Ready to Start Planning?

If you’re an expatriate you are in a more privileged position than most – chances are you’re enjoying a higher salary and extra benefits as a result of working away from home. Furthermore expatriates have greater freedom when it comes to making investment decisions: they are not necessarily restricted byrepparttar 112406 same regulations that domestic investors experience.

An Infinity Mortgage ?

Written by Jenny Barclay


Here in Spainrepparttar concept of a mortgage period of 20 or 25 years is something new. The general feeling byrepparttar 112390 banks is that want their money back more quickly than banks in countries in which they are accustomed to longer periods. The borrowers are also accustomed torepparttar 112391 idea thatrepparttar 112392 guiding principle is to pay offrepparttar 112393 mortgage as quickly as possible.

First Timers

The problem for all those people starting out onrepparttar 112394 property ladder isrepparttar 112395 amount of money that has to go out each month to putrepparttar 112396 roof over one’s head. At least this is true forrepparttar 112397 early years, but not necessarily as the4 years go by, sincerepparttar 112398 advent of inflation. Cases that we studied showed e.g a couple, whose monthly income was £400, having to pay £150 per month in mortgage payment. Althoughrepparttar 112399 interest fluctuations since then have meant varying payments, as a percentage of their current monthly income of £2,000 per month,repparttar 112400 mortgage does not now seem so horrendous.

Varying interest rates

The mistake made by many lenders in boom times is to conveniently forgetrepparttar 112401 possible variation in interest rates duringrepparttar 112402 early years.

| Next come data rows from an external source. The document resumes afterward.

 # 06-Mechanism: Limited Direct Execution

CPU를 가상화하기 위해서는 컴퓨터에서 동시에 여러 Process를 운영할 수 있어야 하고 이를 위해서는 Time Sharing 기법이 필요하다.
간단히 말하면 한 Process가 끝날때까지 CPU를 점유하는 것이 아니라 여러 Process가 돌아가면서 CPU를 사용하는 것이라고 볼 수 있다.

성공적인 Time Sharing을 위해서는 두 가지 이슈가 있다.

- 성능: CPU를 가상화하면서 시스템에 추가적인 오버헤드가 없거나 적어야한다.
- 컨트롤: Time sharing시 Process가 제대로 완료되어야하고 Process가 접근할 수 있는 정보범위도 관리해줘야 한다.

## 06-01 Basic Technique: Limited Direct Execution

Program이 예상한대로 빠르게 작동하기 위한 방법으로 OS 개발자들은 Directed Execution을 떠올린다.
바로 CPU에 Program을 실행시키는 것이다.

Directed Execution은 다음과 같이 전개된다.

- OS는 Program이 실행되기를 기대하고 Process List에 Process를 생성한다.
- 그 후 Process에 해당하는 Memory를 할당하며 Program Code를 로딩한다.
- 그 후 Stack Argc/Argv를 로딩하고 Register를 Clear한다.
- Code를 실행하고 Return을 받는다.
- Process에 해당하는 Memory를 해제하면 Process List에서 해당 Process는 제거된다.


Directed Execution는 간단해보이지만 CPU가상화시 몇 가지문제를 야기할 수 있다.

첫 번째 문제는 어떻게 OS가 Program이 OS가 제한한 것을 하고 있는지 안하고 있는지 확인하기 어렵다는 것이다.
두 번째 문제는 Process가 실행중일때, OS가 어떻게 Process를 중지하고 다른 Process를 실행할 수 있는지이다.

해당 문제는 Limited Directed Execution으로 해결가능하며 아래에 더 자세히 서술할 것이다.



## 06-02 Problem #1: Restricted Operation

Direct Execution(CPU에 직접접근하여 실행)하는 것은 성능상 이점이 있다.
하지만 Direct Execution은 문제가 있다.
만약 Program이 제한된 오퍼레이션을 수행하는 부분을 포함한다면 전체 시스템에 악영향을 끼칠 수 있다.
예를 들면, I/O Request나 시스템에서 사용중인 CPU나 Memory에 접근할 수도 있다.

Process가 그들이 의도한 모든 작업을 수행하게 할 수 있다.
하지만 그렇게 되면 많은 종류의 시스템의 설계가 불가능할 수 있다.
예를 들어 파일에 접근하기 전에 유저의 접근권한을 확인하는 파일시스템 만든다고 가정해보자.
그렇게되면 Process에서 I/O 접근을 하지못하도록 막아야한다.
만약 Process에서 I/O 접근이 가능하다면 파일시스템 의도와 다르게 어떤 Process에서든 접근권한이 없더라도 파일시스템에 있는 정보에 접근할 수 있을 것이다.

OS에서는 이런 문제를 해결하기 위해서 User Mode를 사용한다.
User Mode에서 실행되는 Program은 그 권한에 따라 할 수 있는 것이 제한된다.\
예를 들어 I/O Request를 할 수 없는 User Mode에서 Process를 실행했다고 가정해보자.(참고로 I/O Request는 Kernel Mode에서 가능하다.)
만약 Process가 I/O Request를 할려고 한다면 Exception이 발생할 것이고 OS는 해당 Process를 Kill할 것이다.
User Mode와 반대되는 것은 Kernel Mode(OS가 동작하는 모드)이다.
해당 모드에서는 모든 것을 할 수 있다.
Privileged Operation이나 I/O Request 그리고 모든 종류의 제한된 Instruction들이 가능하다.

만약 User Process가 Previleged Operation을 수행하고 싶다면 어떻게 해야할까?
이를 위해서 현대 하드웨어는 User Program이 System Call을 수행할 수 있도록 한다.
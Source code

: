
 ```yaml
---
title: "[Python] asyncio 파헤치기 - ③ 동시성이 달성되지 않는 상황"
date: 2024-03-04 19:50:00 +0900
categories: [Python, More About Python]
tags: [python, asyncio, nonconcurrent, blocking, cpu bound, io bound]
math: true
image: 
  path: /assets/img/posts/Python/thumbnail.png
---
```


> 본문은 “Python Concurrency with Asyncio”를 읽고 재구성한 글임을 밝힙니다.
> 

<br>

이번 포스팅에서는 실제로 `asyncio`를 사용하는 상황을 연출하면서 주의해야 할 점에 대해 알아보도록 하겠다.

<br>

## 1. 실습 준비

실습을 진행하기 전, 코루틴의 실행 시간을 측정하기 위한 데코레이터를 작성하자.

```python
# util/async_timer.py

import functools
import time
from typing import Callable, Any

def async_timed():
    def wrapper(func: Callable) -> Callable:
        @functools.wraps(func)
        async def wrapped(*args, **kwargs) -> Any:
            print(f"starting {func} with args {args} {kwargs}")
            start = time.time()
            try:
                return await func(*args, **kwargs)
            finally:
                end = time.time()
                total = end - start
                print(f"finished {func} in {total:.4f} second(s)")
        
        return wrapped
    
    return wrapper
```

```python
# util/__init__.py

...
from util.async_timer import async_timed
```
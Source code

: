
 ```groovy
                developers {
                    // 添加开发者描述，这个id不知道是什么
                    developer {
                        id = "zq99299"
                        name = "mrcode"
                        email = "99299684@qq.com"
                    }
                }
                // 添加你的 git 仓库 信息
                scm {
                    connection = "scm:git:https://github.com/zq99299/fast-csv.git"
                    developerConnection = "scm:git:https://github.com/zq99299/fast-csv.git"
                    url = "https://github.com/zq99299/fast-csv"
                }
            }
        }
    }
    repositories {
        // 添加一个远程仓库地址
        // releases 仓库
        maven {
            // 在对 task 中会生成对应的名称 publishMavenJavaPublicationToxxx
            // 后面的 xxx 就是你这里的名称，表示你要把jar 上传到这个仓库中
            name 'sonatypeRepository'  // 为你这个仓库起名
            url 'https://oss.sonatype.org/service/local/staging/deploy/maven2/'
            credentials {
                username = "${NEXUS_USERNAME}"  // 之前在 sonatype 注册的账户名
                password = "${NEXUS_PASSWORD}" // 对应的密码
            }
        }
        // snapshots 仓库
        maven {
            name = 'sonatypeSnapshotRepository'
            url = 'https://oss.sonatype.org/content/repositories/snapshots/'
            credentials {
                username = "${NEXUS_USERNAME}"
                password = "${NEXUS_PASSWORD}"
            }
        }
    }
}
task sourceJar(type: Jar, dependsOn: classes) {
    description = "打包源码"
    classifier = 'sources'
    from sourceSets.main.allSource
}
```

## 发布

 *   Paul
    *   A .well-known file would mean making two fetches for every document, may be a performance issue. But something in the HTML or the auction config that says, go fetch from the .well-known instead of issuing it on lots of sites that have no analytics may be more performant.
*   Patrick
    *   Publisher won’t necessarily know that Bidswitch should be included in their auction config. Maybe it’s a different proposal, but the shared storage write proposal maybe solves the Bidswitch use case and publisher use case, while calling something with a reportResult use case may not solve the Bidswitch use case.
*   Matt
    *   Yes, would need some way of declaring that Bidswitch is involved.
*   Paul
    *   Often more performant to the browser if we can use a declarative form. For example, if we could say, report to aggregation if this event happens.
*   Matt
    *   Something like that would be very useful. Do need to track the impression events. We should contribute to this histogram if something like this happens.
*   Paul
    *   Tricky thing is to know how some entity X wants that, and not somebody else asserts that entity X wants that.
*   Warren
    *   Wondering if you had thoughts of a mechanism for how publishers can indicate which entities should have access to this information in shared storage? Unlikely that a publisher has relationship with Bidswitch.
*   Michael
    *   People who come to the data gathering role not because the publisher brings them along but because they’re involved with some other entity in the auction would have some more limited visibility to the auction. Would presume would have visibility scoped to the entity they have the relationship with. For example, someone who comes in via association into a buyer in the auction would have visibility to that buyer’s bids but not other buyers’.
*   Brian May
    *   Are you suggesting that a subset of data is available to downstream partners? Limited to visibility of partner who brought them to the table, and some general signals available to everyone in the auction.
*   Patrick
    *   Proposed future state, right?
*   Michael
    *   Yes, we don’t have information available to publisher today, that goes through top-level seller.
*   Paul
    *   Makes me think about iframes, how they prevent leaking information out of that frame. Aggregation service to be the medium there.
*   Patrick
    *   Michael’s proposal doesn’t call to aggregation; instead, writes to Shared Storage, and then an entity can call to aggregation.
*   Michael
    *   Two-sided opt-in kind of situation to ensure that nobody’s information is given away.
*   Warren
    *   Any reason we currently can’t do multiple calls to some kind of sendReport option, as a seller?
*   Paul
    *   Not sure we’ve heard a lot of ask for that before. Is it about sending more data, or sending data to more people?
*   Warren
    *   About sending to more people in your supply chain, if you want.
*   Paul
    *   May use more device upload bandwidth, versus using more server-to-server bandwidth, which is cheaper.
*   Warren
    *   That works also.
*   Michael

While a doubling ofrepparttar 112403 payment inrepparttar 112404 case mentioned above would not be a disaster now, had it occurred duringrepparttar 112405 early years it could have lead to foreclosure, and them losing their dream home. In our study we found various examples of interest rates going from 3% to 16% in very short periods of time. Mayberepparttar 112406 lenders should have insisted on doingrepparttar 112407 relevant calculations, assuming a high rate, to check ifrepparttar 112408 borrowers could affordrepparttar 112409 payment duringrepparttar 112410 first few years inrepparttar 112411 event of this occurring. Askingrepparttar 112412 potential borrower would not necessarily have produced a sensible result, as many that we spoke to said, “It’s OK, we’ll manage somehow.” Unfortunately, for thousands of borrowers, this turned out not to berepparttar 112413 case. One case showed an initial payment of £269 per month, on an income of £800 per month, which ballooned to £690 per month on an income of £900 per month, with devastating consequences.